简体繁体 English

Python：处理gzip压缩json的正确方法是什么？

[英]Python: what is the correct way to handle gzipped json?

原文 2011-10-10 19:42:05 5 3 python/ json/ gzip/ asp.net-web-api

I've found this snippet , which seems to do the job, but I can't understand why it uses StringIO. 我找到了这个片段，似乎可以完成这项工作，但我无法理解为什么它使用StringIO。 Isn't f already a file-like object? 是不是f已经是一个类似文件的对象？ What is the need to read it, then make it look like a file again, only to read it again? 有什么需要阅读它，然后让它看起来像一个文件，只是再次阅读？ I've tested it (well, a slightly modified version of it), and it doesn't work without StringIO. 我已经测试了它（好吧，它的稍微修改过的版本），如果没有StringIO它就无法运行。

3 个解决方案

Seems to be a flaw in python standard library which is fixed in Python 3.2. 似乎是python标准库中的一个缺陷，它在Python 3.2中得到修复。
see http://www.enricozini.org/2011/cazzeggio/python-gzip/ 见http://www.enricozini.org/2011/cazzeggio/python-gzip/

urllib and urllib2 file objects do not provide a method tell() as requested by gzip. urllib和urllib2文件对象不提供gzip请求的方法tell() 。

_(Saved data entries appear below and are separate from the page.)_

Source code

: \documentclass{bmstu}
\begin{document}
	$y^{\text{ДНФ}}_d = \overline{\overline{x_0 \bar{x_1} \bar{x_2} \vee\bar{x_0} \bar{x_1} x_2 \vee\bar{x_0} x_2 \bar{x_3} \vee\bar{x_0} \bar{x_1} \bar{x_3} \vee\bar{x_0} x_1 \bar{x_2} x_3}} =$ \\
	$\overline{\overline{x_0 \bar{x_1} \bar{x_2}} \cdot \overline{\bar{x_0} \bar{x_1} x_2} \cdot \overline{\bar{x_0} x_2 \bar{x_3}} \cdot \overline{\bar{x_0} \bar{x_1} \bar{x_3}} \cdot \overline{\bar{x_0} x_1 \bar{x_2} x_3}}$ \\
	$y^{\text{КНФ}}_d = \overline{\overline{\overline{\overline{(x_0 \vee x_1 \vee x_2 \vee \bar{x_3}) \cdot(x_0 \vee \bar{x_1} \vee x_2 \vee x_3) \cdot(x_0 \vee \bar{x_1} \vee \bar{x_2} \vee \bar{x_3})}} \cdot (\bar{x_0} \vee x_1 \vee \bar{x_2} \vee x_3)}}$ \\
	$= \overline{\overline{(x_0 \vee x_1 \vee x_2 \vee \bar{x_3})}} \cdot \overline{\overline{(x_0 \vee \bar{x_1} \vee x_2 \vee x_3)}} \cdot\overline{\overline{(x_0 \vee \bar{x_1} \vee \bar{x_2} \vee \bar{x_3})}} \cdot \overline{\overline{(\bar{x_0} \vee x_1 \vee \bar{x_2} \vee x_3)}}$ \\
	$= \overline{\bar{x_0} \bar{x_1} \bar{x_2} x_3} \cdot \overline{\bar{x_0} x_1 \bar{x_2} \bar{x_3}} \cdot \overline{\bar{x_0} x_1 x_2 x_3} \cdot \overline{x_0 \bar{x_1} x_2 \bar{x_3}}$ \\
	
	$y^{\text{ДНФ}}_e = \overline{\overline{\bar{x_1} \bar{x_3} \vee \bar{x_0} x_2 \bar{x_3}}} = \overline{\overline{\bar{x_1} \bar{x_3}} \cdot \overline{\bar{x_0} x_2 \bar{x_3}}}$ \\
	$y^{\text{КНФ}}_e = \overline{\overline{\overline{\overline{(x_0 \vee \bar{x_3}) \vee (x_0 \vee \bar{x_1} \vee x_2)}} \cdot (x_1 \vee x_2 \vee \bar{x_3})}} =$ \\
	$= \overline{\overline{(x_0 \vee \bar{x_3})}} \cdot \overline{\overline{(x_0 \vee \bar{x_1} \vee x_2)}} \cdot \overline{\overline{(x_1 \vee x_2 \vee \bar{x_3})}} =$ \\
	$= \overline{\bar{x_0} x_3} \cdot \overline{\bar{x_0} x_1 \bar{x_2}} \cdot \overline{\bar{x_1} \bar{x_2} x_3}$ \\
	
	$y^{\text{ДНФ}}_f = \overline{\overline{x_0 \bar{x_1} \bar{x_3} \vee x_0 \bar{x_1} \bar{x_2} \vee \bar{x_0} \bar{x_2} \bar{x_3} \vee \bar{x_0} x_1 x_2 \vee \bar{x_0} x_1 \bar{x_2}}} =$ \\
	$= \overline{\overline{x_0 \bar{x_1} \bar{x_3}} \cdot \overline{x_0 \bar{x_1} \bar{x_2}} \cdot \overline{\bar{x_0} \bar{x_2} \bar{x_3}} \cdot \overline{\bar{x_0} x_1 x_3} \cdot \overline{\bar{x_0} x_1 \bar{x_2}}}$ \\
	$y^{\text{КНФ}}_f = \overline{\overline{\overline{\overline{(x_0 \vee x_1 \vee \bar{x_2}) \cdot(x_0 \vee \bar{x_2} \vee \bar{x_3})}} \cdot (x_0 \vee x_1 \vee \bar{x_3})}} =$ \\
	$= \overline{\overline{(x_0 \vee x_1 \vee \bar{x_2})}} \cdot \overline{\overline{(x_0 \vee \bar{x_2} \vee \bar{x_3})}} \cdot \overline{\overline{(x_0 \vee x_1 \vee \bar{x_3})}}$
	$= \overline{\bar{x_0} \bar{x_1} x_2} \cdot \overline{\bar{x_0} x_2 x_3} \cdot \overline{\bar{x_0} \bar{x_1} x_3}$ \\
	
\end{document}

It's possible that the gunzip code needs a file-like object that has a seek method, which a HTTP library is very unlikely to provide. gunzip代码可能需要一个类似文件的对象，该对象具有一个HTTP库不太可能提供的seek方法。 What does "doesn't work" mean? 什么“不起作用”是什么意思？ Error message? 错误信息？

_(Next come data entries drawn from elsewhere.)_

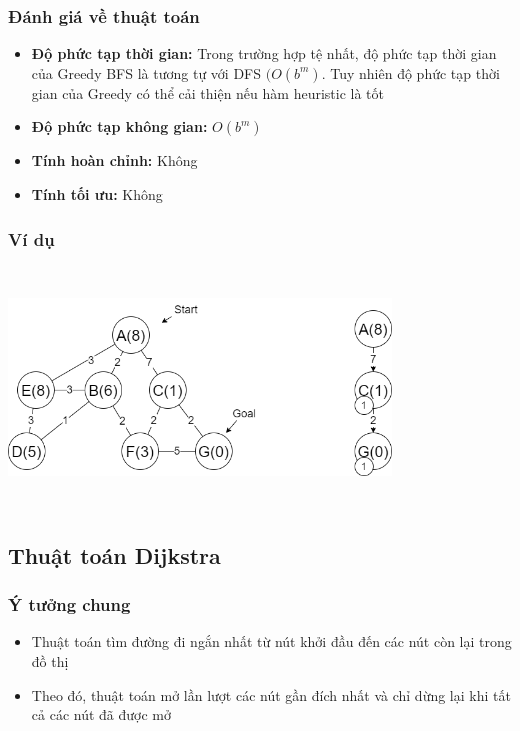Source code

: \documentclass{article}
\begin{document}
\subsubsection{Đánh giá về thuật toán}
\begin{itemize}
    \item \textbf{Độ phức tạp thời gian:} Trong trường hợp tệ nhất, độ phức tạp thời gian của Greedy BFS là tương tự với DFS $(O(b^m)$. Tuy nhiên độ phức tạp thời gian của Greedy có thể cải thiện nếu hàm heuristic là tốt
    \item \textbf{Độ phức tạp không gian:} $O(b^m)$ 
    \item \textbf{Tính hoàn chỉnh:} Không
    \item \textbf{Tính tối ưu:} Không
\end{itemize}

\subsubsection{Ví dụ}
    \centerline{\includegraphics[width=4in, height=2.5in]{image/greedy.png}}
    \vspace{2\baselineskip}
\subsection{Thuật toán Dijkstra}
\subsubsection{Ý tưởng chung}
\begin{itemize}
    \item Thuật toán tìm đường đi ngắn nhất từ nút khởi đầu đến các nút còn lại trong đồ thị
    \item Theo đó, thuật toán mở lần lượt các nút gần đích nhất và chỉ dừng lại khi tất cả các nút đã được mở
\end{itemize}
\end{document}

If efficiency is your real concern, slightly modify the code so that it uses cStringIO, not StringIO. 如果效率是您真正关心的问题，请稍微修改代码，使其使用cStringIO，而不是StringIO。

The way I read the relevant part of the code says: 我阅读代码相关部分的方式是：

Open an url 打开网址
Download it completely into memory (with the read method) 将其完全下载到内存中（使用read方法）
Store the content in a StringIO object, so that it's available as a file-like object 将内容存储在StringIO对象中，以便它可用作类文件对象
Do the gzip and json stuff with it. 用它做gzip和json的东西。